Listed entries section start
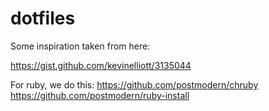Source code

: # dotfiles

Some inspiration taken from here:

https://gist.github.com/kevinelliott/3135044

For ruby, we do this:
https://github.com/postmodern/chruby
https://github.com/postmodern/ruby-install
Listed entries section end
Exercise:
Return the listing above unchanged, apart from dropping its pictures.

Task output:
Source code

: # dotfiles

Some inspiration taken from here:

https://gist.github.com/kevinelliott/3135044

For ruby, we do this:
https://github.com/postmodern/chruby
https://github.com/postmodern/ruby-install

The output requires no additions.